Tout le groupe est en éveil pour tenter de repérer celui qui a fait ça… quelques courtes minutes suffiront pour le trouver. C’est bien un ours polaire, il marche dans la toundra à côté du camp et se couche à environ 300m de nos tentes.

Nous rentrons donc en évitant de croiser son chemin et en étant extrêmement vigilant. Arrivés au camp nous constatons les dégâts… visiblement il aime la confiture mais il s’est blessé avec le pot en verre qu’il a dû éclater dans sa gueule, il y a du sang visible à plusieurs endroits. En revanche il n’a pas apprécié nos tentes puisque notre tipi est inutilisable et 5 tentes sur 6 sont déchirées. Etant donné que c’est notre dernière nuit et que le bateau nous récupère le lendemain matin nous décidons de passer une dernière nuit dans nos tentes aux nombreuses aérations… au moins il n’y aura ni odeur, ni condensation alors encore merci l’ours pour cette brillante idée.

Vers 19h notre ours se remet en marche vers nous… puis décide de s’arrêter à une quarantaine de mettre de nous après avoir tiré avec le « flare-gun » : un pistolet d’alarme qui tir des cartouches qui font uniquement une explosion sonore pour effrayer l’ours. Le bruit sur les gamelles et les 4 tirs de flare-gun l’auront dissuadé de venir jusqu’à nous. Malgré tout je reste très méfiant car finalement aucun des tirs ne l’a réellement effrayé, celui-ci ne semblait pas du tout perturbé par le bruit de la détonation mais seulement importuné par la fumée.

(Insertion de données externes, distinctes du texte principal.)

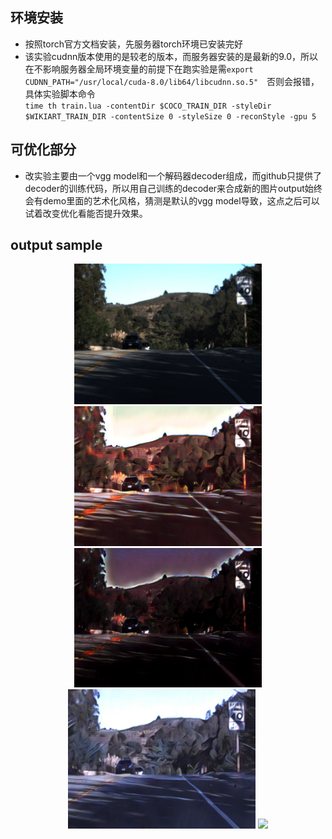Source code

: ## 环境安装

- 按照torch官方文档安装，先服务器torch环境已安装完好
- 该实验cudnn版本使用的是较老的版本，而服务器安装的是最新的9.0，所以在不影响服务器全局环境变量的前提下在跑实验是需`export CUDNN_PATH="/usr/local/cuda-8.0/lib64/libcudnn.so.5"`　否则会报错，具体实验脚本命令  
`time th train.lua -contentDir $COCO_TRAIN_DIR -styleDir $WIKIART_TRAIN_DIR -contentSize 0 -styleSize 0 -reconStyle -gpu 5`

## 可优化部分

- 改实验主要由一个vgg model和一个解码器decoder组成，而github只提供了decoder的训练代码，所以用自己训练的decoder来合成新的图片output始终会有demo里面的艺术化风格，猜测是默认的vgg model导致，这点之后可以试着改变优化看能否提升效果。

## output sample
<center class="half">
<img src="../imgs/adinstyle/1479425452034457721.jpg" width=300>
<img src="../imgs/adinstyle/1479425452034457721_stylized_img_410_2.jpg" width=300>
<img src="../imgs/adinstyle/1479425452034457721_stylized_img_848.jpg" width=300>
<img src="../imgs/adinstyle/1479425452034457721_stylized_rain_303.jpg" width=300>
<img src="../imgs/adinstyle/1479425452034457721_stylized_snow_923.jpg.jpg" width=300>
</center>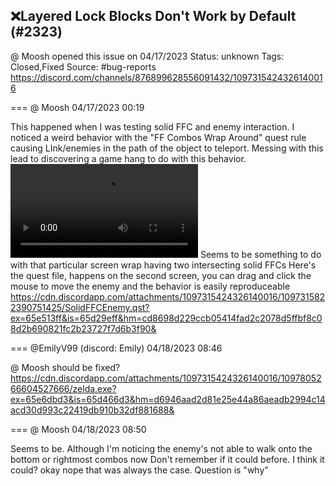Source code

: ## ❌Layered Lock Blocks Don't Work by Default (#2323)
@ Moosh opened this issue on 04/17/2023
Status: unknown
Tags: Closed,Fixed
Source: #bug-reports https://discord.com/channels/876899628556091432/1097315424326140016


=== @ Moosh 04/17/2023 00:19

This happened when I was testing solid FFC and enemy interaction. I noticed a weird behavior with the "FF Combos Wrap Around" quest rule causing LInk/enemies in the path of the object to teleport. Messing with this lead to discovering a game hang to do with this behavior.
![image](https://cdn.discordapp.com/attachments/1097315424326140016/1097315424670056660/SolidFFCsHang.mp4?ex=65e513a0&is=65d29ea0&hm=710c6e6a77a77a8625976e6d729b5b02b1625eebc41b4bfb665657cbd75bfed0&)
Seems to be something to do with that particular screen wrap having two intersecting solid FFCs
Here's the quest file, happens on the second screen, you can drag and click the mouse to move the enemy and the behavior is easily reproduceable
https://cdn.discordapp.com/attachments/1097315424326140016/1097315822390751425/SolidFFCEnemy.qst?ex=65e513ff&is=65d29eff&hm=cd8698d229ccb05414fad2c2078d5ffbf8c08d2b690821fc2b23727f7d6b3f90&

=== @EmilyV99 (discord: Emily) 04/18/2023 08:46

@ Moosh should be fixed?
https://cdn.discordapp.com/attachments/1097315424326140016/1097805266604527666/zelda.exe?ex=65e6dbd3&is=65d466d3&hm=d6946aad2d81e25e44a86aeadb2994c14acd30d993c22419db910b32df881688&

=== @ Moosh 04/18/2023 08:50

Seems to be. Although I'm noticing the enemy's not able to walk onto the bottom or rightmost combos now
Don't remember if it could before. I think it could?
okay nope that was always the case. Question is "why"
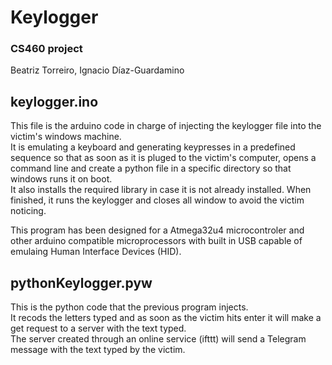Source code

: # Keylogger
### CS460 project
Beatriz Torreiro, Ignacio Díaz-Guardamino
## keylogger.ino
This file is the arduino code in charge of injecting the keylogger file into the victim's windows machine.\
It is emulating a keyboard and generating keypresses in a predefined sequence so that as soon as it is pluged to the victim's computer, opens a command line and create a python file in a specific directory so that windows runs it on boot.\
It also installs the required library in case it is not already installed. When finished, it runs the keylogger and closes all window to avoid the victim noticing.

This program has been designed for a Atmega32u4 microcontroler and other arduino compatible microprocessors with built in USB capable of emulaing Human Interface Devices (HID).


## pythonKeylogger.pyw
This is the python code that the previous program injects.\
It recods the letters typed and as soon as the victim hits enter it will make a get request to a server with the text typed.\
The server created through an online service (ifttt) will send a Telegram message with the text typed by the victim.
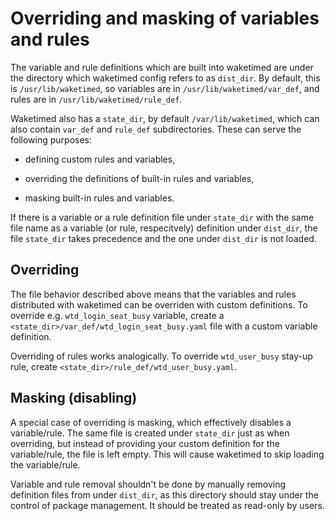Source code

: # Overriding and masking of variables and rules

The variable and rule definitions which are built into waketimed are
under the directory which waketimed config refers to as `dist_dir`. By
default, this is `/usr/lib/waketimed`, so variables are in
`/usr/lib/waketimed/var_def`, and rules are in
`/usr/lib/waketimed/rule_def`.

Waketimed also has a `state_dir`, by default `/var/lib/waketimed`,
which can also contain `var_def` and `rule_def` subdirectories. These
can serve the following purposes:

* defining custom rules and variables,

* overriding the definitions of built-in rules and variables,

* masking built-in rules and variables.

If there is a variable or a rule definition file under `state_dir`
with the same file name as a variable (or rule, respecitvely)
definition under `dist_dir`, the file `state_dir` takes precedence and
the one under `dist_dir` is not loaded.

## Overriding

The file behavior described above means that the variables and rules
distributed with waketimed can be overriden with custom definitions.
To override e.g. `wtd_login_seat_busy` variable, create a
`<state_dir>/var_def/wtd_login_seat_busy.yaml` file with a custom
variable definition.

Overriding of rules works analogically. To override `wtd_user_busy`
stay-up rule, create `<state_dir>/rule_def/wtd_user_busy.yaml`.

## Masking (disabling)

A special case of overriding is masking, which effectively disables a
variable/rule. The same file is created under `state_dir` just as when
overriding, but instead of providing your custom definition for the
variable/rule, the file is left empty. This will cause waketimed to
skip loading the variable/rule.

Variable and rule removal shouldn't be done by manually removing
definition files from under `dist_dir`, as this directory should stay
under the control of package management. It should be treated as
read-only by users.
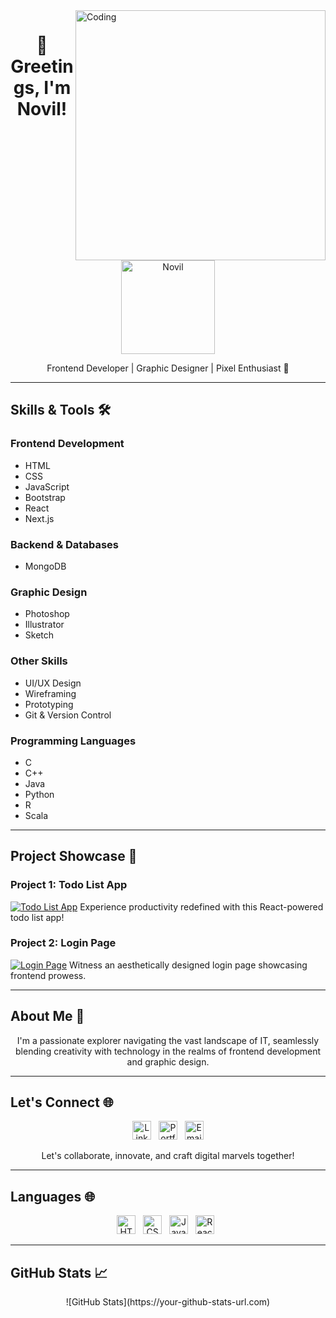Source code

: 
<img align="right" alt="Coding" width="400" src="https://media.tenor.com/rePDfDWO3XoAAAAd/hacking.gif">
<!-- Project Title -->
<h1 align="center">👋 Greetings, I'm Novil!</h1>

<p align="center">
  <img src="https://your-image-url.com/your-image.png" alt="Novil" width="150" height="150">
</p>

<p align="center">
  Frontend Developer | Graphic Designer | Pixel Enthusiast 🎨
</p>

---

## Skills & Tools 🛠️

### Frontend Development
- HTML
- CSS
- JavaScript
- Bootstrap
- React
- Next.js

### Backend & Databases
- MongoDB

### Graphic Design
- Photoshop
- Illustrator
- Sketch

### Other Skills
- UI/UX Design
- Wireframing
- Prototyping
- Git & Version Control

### Programming Languages
- C
- C++
- Java
- Python
- R
- Scala

---

## Project Showcase 🚀

### Project 1: Todo List App
[![Todo List App](https://your-todolist-app-thumbnail.png)](https://todolist-reactjs-nov.netlify.app/)
Experience productivity redefined with this React-powered todo list app!

### Project 2: Login Page
[![Login Page](https://your-loginpage-thumbnail.png)](https://loginpage-nov.netlify.app/)
Witness an aesthetically designed login page showcasing frontend prowess.

<!-- Feel free to add more project showcases -->

---

## About Me 🌟

<p align="center">
  I'm a passionate explorer navigating the vast landscape of IT, seamlessly blending creativity with technology in the realms of frontend development and graphic design.
</p>

---

## Let's Connect 🌐

<p align="center">
  <a href="https://www.linkedin.com/in/yourprofile"><img src="https://your-linkedin-icon-url.com" alt="LinkedIn" width="30"></a>&nbsp;&nbsp;
  <a href="https://yourportfolio.com"><img src="https://your-portfolio-icon-url.com" alt="Portfolio" width="30"></a>&nbsp;&nbsp;
  <a href="mailto:youremail@example.com"><img src="https://your-email-icon-url.com" alt="Email" width="30"></a>
</p>

<p align="center">
  Let's collaborate, innovate, and craft digital marvels together!
</p>

---

## Languages 🌐

<p align="center">
  <img src="https://your-icon-url/html-icon.png" alt="HTML" width="30">&nbsp;&nbsp;
  <img src="https://your-icon-url/css-icon.png" alt="CSS" width="30">&nbsp;&nbsp;
  <img src="https://your-icon-url/javascript-icon.png" alt="JavaScript" width="30">&nbsp;&nbsp;
  <img src="https://your-icon-url/react-icon.png" alt="React" width="30">&nbsp;&nbsp;
  <!-- Add other language icons -->
</p>

---

## GitHub Stats 📈

<p align="center">
  ![GitHub Stats](https://your-github-stats-url.com)
</p>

Le point positif de cette intrusion sur le camp une magnifique séance photo pour certain et surtout un groupe qui reste calme et qui ne panique pas en situation de danger. D’ailleurs à peine l’ours parti, la vie sur le camp reprend et c’est l’heure de cuisiner: au menu boulettes de viande avec des spaghettis et en dessert des chamallows grillés au feu de bois.  Après ce bon repas et toutes ces émotions il est temps d’aller se reposer car j’ai le pressentiment que la nuit risque d’être perturbée par notre voisin. Alors que Victor et Thomas montent la garde, ils me réveillent brutalement à 23h55 pour m’avertir que l’ours revient. Tout le monde se lève attrape sa gamelle pour faire du bruit et le dissuader à nouveau. Malheureusement cette fois ci rien ne l’arrête, ni le bruit, ni les tirs de flare-gun.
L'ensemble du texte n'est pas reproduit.